Gov. Whitmer vetoed House Bill 4568 on Friday, citing a Constitutional violation.
Credit: AP
FILE - Michigan Gov. Gretchen Whitmer announces the first round of Michigan Mobility Funding Platform grants on Sept. 15, 2021, at the GM Mobility Research Center at Kettering University in Flint, Mich. The plot to kidnap Whitmer represents a growing anger in U.S. politics, and violence – both physical and non-physical – that is disproportionately aimed at women elected officials and candidates, and particularly women of color. (Jake May/The Flint Journal via AP, File)

LANSING, Mich. — Michigan Democratic Governor Gretchen Whitmer vetoed a major Republican authored tax cut bill on Friday that was recently passed with some support from Democrats.

House Bill 4568 proposed a $2.5 billion tax cut for Michiganders that would focus on giving tax breaks to seniors, families and others.

The legislation was originally introduced in March of 2021 as a bill that would extend the tax filing date for Michiganders by a month, but was later changed into a tax cut bill.

In May of 2022, the bill was amended to include a change to the tax code that would provide tax breaks to Michiganders. The amended bill would later pass is both the Michigan House and Senate.

Whitmer vetoed the amended legislation on Friday saying that the changes to the bill made its passage unconstitutional.

"Here, the 'total content' of the bill that has been presented to me—a broad change to the tax code—does not reflect the bill’s 'original purpose,' which was to extend a tax filing deadline," Whitmer wrote in a letter to the Michigan House of Representatives.

She notes that the new bill doesn't even contain a taxpayer extension, which was the original purpose of the bill.
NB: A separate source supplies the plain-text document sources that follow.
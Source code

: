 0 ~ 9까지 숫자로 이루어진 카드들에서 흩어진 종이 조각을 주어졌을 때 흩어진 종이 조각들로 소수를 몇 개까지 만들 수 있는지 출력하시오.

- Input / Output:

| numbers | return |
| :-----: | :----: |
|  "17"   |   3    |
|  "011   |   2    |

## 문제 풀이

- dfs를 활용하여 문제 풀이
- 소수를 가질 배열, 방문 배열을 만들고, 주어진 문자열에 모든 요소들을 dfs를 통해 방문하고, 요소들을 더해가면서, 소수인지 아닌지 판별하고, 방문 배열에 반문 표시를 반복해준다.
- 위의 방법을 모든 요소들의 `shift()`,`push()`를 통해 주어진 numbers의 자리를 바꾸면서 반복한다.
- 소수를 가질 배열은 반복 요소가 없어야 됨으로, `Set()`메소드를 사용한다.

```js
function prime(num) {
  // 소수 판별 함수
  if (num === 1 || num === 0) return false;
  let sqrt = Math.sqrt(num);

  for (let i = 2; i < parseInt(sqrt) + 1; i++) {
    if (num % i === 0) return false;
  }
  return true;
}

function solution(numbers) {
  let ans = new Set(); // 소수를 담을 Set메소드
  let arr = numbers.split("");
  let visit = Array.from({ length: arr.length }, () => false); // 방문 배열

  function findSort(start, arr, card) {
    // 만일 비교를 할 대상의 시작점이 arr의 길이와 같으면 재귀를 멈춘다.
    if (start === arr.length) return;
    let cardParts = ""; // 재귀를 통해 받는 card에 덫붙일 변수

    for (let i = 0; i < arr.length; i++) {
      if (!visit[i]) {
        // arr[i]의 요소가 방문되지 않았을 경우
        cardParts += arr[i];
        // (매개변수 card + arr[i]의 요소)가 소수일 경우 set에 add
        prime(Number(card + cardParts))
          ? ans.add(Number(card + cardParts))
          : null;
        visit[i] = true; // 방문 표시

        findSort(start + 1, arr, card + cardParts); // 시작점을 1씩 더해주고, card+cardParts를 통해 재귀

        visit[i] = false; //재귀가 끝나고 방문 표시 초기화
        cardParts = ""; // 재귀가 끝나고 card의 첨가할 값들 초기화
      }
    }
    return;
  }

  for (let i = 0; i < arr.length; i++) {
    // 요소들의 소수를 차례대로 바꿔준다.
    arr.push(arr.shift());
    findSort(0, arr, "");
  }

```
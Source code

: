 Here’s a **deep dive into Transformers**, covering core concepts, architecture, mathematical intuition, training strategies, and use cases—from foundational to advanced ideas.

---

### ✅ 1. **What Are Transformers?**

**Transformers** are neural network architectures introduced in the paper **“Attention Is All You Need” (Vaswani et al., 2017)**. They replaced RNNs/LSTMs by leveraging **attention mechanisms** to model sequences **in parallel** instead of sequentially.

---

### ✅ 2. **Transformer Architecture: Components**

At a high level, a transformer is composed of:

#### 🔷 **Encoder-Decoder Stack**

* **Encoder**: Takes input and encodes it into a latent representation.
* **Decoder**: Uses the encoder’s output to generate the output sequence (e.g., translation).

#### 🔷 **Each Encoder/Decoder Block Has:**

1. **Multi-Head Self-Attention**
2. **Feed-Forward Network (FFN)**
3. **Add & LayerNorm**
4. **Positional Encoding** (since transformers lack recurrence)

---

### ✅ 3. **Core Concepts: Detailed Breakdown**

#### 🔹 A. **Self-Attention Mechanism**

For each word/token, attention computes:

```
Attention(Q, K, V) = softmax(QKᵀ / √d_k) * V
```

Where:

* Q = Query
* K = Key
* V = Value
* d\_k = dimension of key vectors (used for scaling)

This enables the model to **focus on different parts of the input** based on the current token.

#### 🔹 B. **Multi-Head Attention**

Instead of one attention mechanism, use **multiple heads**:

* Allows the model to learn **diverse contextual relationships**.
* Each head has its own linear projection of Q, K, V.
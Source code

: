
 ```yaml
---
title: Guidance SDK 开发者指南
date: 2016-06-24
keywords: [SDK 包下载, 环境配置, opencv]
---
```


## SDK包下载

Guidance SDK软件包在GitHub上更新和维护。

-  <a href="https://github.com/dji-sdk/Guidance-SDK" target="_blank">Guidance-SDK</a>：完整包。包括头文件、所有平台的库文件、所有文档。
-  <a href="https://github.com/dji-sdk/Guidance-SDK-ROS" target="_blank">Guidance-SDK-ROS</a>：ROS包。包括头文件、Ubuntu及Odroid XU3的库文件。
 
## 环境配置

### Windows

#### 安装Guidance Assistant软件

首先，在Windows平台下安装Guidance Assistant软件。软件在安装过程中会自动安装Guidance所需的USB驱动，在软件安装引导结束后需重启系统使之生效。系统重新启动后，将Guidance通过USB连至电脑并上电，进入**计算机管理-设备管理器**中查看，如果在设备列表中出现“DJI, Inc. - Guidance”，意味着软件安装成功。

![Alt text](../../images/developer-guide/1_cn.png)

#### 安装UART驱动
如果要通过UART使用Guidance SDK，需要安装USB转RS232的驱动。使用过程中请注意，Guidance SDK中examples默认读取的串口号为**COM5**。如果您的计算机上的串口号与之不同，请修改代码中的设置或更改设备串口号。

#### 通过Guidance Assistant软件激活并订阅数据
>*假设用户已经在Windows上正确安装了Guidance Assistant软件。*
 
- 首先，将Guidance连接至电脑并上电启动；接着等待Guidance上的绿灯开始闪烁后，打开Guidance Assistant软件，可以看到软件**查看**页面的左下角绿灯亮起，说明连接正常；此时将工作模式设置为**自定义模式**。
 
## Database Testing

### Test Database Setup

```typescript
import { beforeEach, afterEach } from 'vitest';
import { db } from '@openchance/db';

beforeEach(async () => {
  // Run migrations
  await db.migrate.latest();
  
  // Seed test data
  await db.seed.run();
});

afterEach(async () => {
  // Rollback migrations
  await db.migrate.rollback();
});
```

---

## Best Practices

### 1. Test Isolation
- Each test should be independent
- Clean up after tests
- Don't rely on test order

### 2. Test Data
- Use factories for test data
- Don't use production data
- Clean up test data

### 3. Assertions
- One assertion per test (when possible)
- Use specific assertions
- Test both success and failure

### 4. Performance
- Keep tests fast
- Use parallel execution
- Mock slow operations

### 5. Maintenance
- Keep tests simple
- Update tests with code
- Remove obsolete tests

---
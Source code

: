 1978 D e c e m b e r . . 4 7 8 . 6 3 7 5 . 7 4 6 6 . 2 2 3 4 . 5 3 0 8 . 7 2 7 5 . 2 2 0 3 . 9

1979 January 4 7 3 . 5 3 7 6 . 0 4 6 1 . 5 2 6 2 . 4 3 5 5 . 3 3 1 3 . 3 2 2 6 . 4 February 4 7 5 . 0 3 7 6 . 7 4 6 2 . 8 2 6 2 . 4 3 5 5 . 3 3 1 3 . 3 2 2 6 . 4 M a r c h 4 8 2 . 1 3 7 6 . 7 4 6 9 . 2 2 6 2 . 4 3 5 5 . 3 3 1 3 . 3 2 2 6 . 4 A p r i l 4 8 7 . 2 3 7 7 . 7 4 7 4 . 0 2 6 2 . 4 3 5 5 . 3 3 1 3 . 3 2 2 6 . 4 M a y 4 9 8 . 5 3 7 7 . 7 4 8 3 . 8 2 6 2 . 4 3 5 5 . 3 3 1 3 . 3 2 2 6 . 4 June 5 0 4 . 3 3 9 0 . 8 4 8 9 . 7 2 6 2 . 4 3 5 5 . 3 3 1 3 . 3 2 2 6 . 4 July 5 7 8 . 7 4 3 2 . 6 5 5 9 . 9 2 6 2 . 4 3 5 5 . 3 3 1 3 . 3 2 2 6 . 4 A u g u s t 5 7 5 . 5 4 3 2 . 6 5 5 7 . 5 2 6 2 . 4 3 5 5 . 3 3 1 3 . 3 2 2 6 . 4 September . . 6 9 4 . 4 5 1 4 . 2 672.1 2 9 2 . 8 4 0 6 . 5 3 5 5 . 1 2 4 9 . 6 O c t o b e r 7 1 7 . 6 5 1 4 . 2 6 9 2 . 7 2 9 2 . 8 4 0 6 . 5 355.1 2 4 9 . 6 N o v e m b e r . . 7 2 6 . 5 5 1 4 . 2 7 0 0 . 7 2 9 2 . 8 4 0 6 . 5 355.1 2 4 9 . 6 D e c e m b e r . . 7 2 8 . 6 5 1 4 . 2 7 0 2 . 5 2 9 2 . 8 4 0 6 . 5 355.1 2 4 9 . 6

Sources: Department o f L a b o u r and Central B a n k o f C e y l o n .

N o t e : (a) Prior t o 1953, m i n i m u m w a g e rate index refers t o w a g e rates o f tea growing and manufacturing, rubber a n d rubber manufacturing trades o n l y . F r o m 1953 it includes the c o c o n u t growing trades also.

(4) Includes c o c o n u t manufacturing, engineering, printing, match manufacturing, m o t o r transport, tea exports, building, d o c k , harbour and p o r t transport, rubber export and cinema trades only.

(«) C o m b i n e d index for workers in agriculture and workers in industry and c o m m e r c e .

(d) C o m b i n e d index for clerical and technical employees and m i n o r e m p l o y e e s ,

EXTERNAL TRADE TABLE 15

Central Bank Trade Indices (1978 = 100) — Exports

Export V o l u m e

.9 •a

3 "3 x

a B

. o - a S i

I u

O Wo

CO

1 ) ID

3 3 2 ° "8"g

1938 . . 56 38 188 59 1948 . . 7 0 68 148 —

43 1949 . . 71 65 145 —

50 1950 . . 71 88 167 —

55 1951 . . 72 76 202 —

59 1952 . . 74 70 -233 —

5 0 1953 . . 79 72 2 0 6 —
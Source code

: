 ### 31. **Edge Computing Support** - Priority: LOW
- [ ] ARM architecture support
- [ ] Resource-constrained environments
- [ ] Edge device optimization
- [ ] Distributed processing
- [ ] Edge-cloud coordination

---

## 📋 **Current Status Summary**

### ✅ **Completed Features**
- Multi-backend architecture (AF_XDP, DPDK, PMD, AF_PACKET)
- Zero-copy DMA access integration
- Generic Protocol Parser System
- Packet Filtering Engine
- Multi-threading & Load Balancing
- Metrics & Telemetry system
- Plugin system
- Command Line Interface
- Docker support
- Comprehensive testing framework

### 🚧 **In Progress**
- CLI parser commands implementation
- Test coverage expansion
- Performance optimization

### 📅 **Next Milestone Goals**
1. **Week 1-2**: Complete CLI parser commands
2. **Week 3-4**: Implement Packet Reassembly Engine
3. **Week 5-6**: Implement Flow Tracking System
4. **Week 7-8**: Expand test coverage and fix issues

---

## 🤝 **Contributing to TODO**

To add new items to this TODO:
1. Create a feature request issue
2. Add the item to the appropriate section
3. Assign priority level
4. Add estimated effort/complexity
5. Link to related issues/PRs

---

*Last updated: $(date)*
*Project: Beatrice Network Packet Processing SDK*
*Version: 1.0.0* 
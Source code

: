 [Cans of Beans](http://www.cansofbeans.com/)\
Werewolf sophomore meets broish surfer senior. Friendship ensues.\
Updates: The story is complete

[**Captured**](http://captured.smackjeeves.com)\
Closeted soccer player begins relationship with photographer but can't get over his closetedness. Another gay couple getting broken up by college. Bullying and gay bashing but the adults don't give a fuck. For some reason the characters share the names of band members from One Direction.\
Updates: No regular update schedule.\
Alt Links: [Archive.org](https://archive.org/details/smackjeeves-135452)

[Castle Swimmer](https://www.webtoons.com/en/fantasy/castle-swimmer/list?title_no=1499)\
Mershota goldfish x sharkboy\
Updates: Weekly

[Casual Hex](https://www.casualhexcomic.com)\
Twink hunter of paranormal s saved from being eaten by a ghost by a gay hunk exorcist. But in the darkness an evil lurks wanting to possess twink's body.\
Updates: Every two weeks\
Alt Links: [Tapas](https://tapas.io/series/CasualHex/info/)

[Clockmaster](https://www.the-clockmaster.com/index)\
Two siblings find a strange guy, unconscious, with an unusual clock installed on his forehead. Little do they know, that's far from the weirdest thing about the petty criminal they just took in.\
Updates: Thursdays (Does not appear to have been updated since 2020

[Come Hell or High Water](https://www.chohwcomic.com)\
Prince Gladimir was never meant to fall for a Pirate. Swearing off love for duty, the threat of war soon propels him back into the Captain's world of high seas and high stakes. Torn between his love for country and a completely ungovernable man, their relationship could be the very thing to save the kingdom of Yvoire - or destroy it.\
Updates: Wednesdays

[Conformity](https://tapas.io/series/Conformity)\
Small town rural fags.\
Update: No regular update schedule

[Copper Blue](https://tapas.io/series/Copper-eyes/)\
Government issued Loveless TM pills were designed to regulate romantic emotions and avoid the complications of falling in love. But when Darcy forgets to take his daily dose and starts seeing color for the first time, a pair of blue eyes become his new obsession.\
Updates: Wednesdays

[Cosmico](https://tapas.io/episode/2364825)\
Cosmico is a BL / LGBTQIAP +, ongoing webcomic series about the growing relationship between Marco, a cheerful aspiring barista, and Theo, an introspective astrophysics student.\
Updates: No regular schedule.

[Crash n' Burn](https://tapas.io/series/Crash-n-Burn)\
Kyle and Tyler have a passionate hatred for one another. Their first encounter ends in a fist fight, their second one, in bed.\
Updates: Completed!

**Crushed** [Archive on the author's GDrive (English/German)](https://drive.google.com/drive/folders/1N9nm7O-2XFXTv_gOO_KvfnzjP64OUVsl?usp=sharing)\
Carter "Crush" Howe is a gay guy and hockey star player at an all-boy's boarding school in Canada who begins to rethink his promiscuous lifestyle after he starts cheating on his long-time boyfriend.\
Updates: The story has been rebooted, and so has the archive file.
"The constitutional defects of this hurried process are both glaring and obvious. The bill was passed in open disregard of the constitutional rules that are meant to protect Michiganders’ rights to evaluate proposed laws and make their voices heard before those laws are adopted," Whitmer added.

Republican lawmaker Rep. Matt Hall was disappointed in the governor's veto of the bill.

“We keep trying to provide relief from record inflation and high prices at the pump, but the governor keeps turning it down and denying the people we represent the help they need. We actually took her suggestions from her previous veto and included things she said she wanted in this plan, but apparently it wasn’t enough to change her mind and convince her that Michigan families shouldn’t keep falling further and further behind with each monthly bill,” said Hall.

Whitmer did veto similar legislation in March when she vetoed Republicans' proposal to permanently cut the state income tax, make more seniors eligible for deductions and restore a child tax credit, saying it would strip funding for basic government services.

In Whitmer's letter to the legislature she says that she has put forward a plan to provide economic relief for Michiganders. She says that her plan to, "roll back the Retirement Tax will save half a million seniors an average of $1,000 per year. And my plan to triple the Earned Income Tax Credit will put nearly $3,000 in the pockets of 730,000 working families."

Whitmer is optimistic that the Michigan legislature can compromise and come up with a plan that can be beneficial for all Michiganders.

"We have a remarkable record of collaboration. We should build on that momentum and stay focused on growing our economy, creating good-paying jobs, and delivering on kitchen-table issues. Over the last couple of years, we have funded schools, built roads and bridges, and protected public safety," Whitmer wrote.